Ethics, either your personal principles of what to do and
what not to do, or the prevailing ethics as prescribed by local law, religion,
or customs, cannot prescribe every decision in detail. Choosing to drop that
particular anvil from that building, or not, was not the sort of thing to put
into your little book of ethical decisions; an entry against harming valuable
property could well belong there; so could risking people’s lives by wantonly dangerous
behaviour. Reasonable intentions and expectations can guide actions, but cannot
rationalise every possible conflict of values in advance. For instance, other
things being equal, your ethics might oppose theft, but if you have no
acceptable alternative, your ethics might prescribe theft rather than letting a
child go hungry. One may be reduced to choosing the least unacceptable option.
As for values themselves, I discuss them later in this text.
And ethical choice is not always a simple matter.
As a fictional, but poignant, example, a well-meaning
character in a P.G.Wodehouse novel stole all of a friend’s money as a good
deed: he bet it, along with all of his own money, on a horse in a race for
which he had a hot tip; he wanted the winnings for the friend, who, foolishly
in the opinion of the well‑meaning thief, had refused to bet. The horse came
last of course, but the point is the difficulty of determining how far the
behaviour had been unethical, whether sensible or not.
As a counter‑question: given that he was so sure, and
valued his friend’s well-being so highly, would it not have been unethical
to have neglected to steal the money for the friend’s benefit?

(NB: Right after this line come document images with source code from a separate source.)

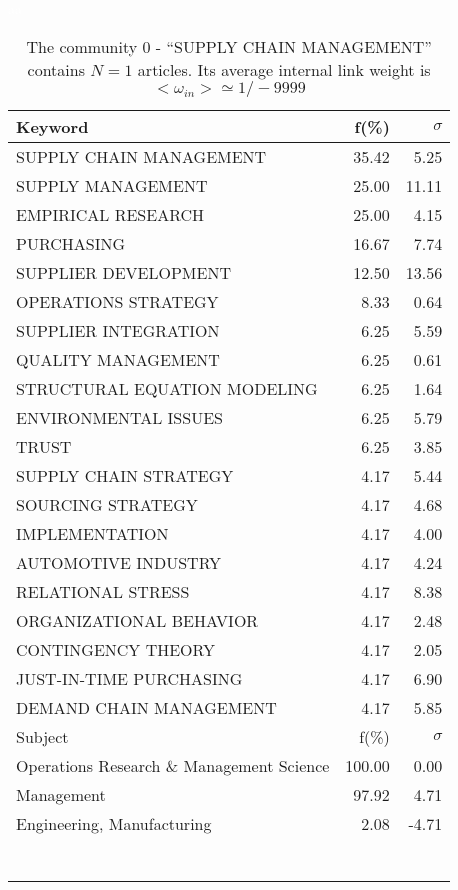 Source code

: \documentclass[a4paper,11pt]{report}
\begin{document}
\begin{landscape}
\begin{table}[!ht]
\caption{The community 0 - ``SUPPLY CHAIN MANAGEMENT'' contains $N = 1$ articles. Its average internal link weight is $<\omega_{in}> \simeq 1/-9999$ }
\textcolor{white}{aa}\\
{\scriptsize\begin{tabular}{|l r r|}
\hline
Keyword & f(\%) & $\sigma$\\
\hline
SUPPLY CHAIN MANAGEMENT & 35.42 & 5.25\\
SUPPLY MANAGEMENT & 25.00 & 11.11\\
EMPIRICAL RESEARCH & 25.00 & 4.15\\
PURCHASING & 16.67 & 7.74\\
SUPPLIER DEVELOPMENT & 12.50 & 13.56\\
OPERATIONS STRATEGY & 8.33 & 0.64\\
SUPPLIER INTEGRATION & 6.25 & 5.59\\
QUALITY MANAGEMENT & 6.25 & 0.61\\
STRUCTURAL EQUATION MODELING & 6.25 & 1.64\\
ENVIRONMENTAL ISSUES & 6.25 & 5.79\\
TRUST & 6.25 & 3.85\\
SUPPLY CHAIN STRATEGY & 4.17 & 5.44\\
SOURCING STRATEGY & 4.17 & 4.68\\
IMPLEMENTATION & 4.17 & 4.00\\
AUTOMOTIVE INDUSTRY & 4.17 & 4.24\\
RELATIONAL STRESS & 4.17 & 8.38\\
ORGANIZATIONAL BEHAVIOR & 4.17 & 2.48\\
CONTINGENCY THEORY & 4.17 & 2.05\\
JUST-IN-TIME PURCHASING & 4.17 & 6.90\\
DEMAND CHAIN MANAGEMENT & 4.17 & 5.85\\
\hline
\hline
Subject & f(\%) & $\sigma$\\
\hline
Operations Research \& Management Science & 100.00 & 0.00\\
Management & 97.92 & 4.71\\
Engineering, Manufacturing & 2.08 & -4.71\\
 &  & \\
 &  & \\
 &  & \\
 &  & \\
 &  & \\
 &  & \\
 &  & \\

\end{tabular}}
\end{table}
\end{landscape}
\end{document}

Entities, agents, and the CES of the team
i suppose the human race
is doing the best it can
but hell’s bells that’s only an explanation
it’s not an excuse.
Don Marquis
The concepts of distinct entities
and agents:
“things”, and “doers”, if you like, are fundamental to ethics; you might read
about them at Wikipedia: intelligent agents,
or Google: intelligent
agent. In a universe without distinct entities and active
agents, it is hard to imagine what one might call “ethics” at all.
There are many “ifs” and “buts” that raise questions in
any applied philosophy; some are academically trivial but troublesome, some
just troublesome. Without concepts of pain, loss, caring, anger, or
violation of values,
questions of ethics can hardly arise.
Here I introduce the term of convenience: “CES”;
it is my own initialisation for “Cogito Ergo Sum”. I say more about that in AI and I;
here I just mention that it refers to what we might call subjective consciousness,
the “mind” if you like, of any sentient or sapient
agent. I conjecture without proof, that at least animals with well-developed
brains do have such a thing as a CES, that the functioning of those brains is
necessary for a CES, and therefore that neither a single cell, nor an
unstructured mass of cells, can have a CES. I also disbelieve that machines
that we have as yet been able to design and manufacture have any CES, however
well they can perform on a Turing test.
But whenever there is only one agent involved, concepts
such as the CES can hardly matter in terms of ethics, given that ethics is
inescapably concerned with choice, — and if there is no one to care what
someone does, then what could any choice matter? On the other hand, as soon as,
and for as long as, there are at least two agents involved, there is scope for
ethical concerns. The concerns could arise either between similar agents, in
cooperation or in competition, or they could arise between agents that might
differ greatly, but in mutually complementary relationships, such as being
necessary to each other’s health, happiness, function, and survival.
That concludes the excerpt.